Naiteru-kop (NeiTeroGob, NeiTerokop)
maasai (Kenya) Depending on the myth, Naiterukop was the first man or a culture hero (or minor god) who was responsible for the gift of cattle to the Maasai. In some tales, Naiteru-kop was a mediator between the Supreme God, En-kai, and humans. According to one myth, in the beginning En-kai created Naiteru-kop and a woman to be his partner. En-kai sent the couple to Earth with 100 head each of cattle, goats, and sheep. The couple found that Earth was rich in natural resources—rivers, lakes, forests, plains, minerals, and wildlife. En-kai gave them control over these resources on the condition that they be good custodians and hold all of creation in trust for coming generations. Naiteru-kop and his wife had three sons and three daughters.
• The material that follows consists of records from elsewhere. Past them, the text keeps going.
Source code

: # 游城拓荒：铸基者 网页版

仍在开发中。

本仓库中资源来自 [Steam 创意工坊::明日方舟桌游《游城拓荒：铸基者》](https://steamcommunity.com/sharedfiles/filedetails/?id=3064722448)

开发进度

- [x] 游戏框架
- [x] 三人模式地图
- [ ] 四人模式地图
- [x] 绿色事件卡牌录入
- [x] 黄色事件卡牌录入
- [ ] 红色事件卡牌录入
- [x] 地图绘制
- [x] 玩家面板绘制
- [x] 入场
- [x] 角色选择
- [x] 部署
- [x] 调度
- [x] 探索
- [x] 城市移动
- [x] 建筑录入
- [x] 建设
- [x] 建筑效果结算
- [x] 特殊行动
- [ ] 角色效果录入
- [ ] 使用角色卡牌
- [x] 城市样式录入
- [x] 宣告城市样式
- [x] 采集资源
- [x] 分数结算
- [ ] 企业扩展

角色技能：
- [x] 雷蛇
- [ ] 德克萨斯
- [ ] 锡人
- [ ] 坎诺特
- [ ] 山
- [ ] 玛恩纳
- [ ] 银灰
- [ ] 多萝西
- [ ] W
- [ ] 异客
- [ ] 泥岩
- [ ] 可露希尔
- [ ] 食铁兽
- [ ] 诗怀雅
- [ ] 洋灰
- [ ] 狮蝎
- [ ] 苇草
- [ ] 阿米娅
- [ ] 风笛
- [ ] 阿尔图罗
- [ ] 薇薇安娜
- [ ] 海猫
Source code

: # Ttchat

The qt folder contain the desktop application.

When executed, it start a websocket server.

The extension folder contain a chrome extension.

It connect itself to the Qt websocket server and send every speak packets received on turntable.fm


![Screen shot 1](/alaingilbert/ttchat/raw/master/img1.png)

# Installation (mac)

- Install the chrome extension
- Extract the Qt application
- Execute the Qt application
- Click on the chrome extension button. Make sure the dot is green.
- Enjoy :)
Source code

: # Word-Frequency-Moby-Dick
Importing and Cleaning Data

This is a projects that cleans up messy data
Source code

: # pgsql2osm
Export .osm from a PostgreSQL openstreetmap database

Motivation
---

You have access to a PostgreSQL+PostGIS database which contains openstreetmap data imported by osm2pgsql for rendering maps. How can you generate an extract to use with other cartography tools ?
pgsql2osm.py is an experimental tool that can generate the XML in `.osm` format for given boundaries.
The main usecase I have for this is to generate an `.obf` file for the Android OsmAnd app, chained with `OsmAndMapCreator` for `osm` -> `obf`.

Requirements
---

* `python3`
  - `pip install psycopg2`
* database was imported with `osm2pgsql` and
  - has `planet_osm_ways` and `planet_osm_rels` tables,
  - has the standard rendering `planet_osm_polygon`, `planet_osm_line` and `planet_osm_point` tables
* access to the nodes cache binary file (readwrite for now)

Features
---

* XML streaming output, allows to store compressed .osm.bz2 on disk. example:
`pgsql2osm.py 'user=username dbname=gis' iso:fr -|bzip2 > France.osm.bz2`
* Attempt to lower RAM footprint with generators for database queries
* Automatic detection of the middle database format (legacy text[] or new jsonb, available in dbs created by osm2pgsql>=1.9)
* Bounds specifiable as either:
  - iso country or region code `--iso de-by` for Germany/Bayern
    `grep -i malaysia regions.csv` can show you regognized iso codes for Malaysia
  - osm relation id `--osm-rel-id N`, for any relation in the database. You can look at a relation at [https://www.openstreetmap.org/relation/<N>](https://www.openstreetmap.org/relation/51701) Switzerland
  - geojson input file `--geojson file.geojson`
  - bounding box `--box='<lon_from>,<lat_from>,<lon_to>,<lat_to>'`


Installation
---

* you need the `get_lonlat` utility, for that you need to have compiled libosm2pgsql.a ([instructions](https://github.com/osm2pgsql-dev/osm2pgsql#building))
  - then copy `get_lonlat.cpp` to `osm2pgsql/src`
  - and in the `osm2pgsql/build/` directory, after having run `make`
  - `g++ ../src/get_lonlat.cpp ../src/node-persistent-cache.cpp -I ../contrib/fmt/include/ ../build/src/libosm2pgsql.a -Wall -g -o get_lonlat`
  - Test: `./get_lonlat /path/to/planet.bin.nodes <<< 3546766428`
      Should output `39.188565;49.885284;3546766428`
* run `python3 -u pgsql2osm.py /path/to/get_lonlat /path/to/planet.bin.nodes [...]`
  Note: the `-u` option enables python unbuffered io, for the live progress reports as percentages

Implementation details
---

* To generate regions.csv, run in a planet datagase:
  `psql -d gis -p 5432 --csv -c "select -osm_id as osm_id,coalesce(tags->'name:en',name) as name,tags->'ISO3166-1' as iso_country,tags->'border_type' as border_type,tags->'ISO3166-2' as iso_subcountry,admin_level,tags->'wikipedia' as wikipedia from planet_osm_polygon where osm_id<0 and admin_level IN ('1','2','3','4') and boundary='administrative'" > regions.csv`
The first son was given a bow and arrows and became a hunter. The second son was given a hoe and became a farmer. The third son was given a rod with which to herd his father’s cattle when he inherited them. Naiteru-kop’s third son was believed to be the immediate ancestor of the Maasai people. The myth explains the Maasai’s reverence for nature and their spiritual attachment to livestock—particularly cattle—as a source of food and wealth. The following story explains how the Maasai got their cattle. In the beginning, only the Dorobo people had cattle. One day, a Maasai named Leeyo heard the god Naiteru-kop tell a Dorobo to meet him at a certain place the next morning. Le-eyo made a point of reaching that place before the Dorobo. Naiteru-kop asked Le-eyo where the Dorobo was, and Le-eyo responded that he did not know. Then Naiteru-kop started to lower cattle down from the sky until there were many of them on Earth. The cattle wandered off and mixed with the cattle of the Dorobo. Because the Dorobo could not tell which cattle were theirs, they lost all of them to the Maasai. This is how the Maasai came to own all the cattle and the Dorobo had to hunt wild game for
their food. (In another version of this legend, En-kai is credited with the gift of cattle to the Maasai.) In a myth about the origin of death, Naiterukop told Le-eyo that if a child died, Le-eyo was to say, “Man, die and come back again; Moon, die and remain away.” However, because the next child that died was not one of Le-Eyo’s, he said, “Man, die and remain away; Moon, die and return.” When one of his own children died, Le-eyo spoke the original message that Naiteru-kop had given him. However, Naiteru-kop told him that it was too late. Because Le-eyo had spoken the wrong words when the first child died, death was now permanent for humans, and the Moon would always be reborn.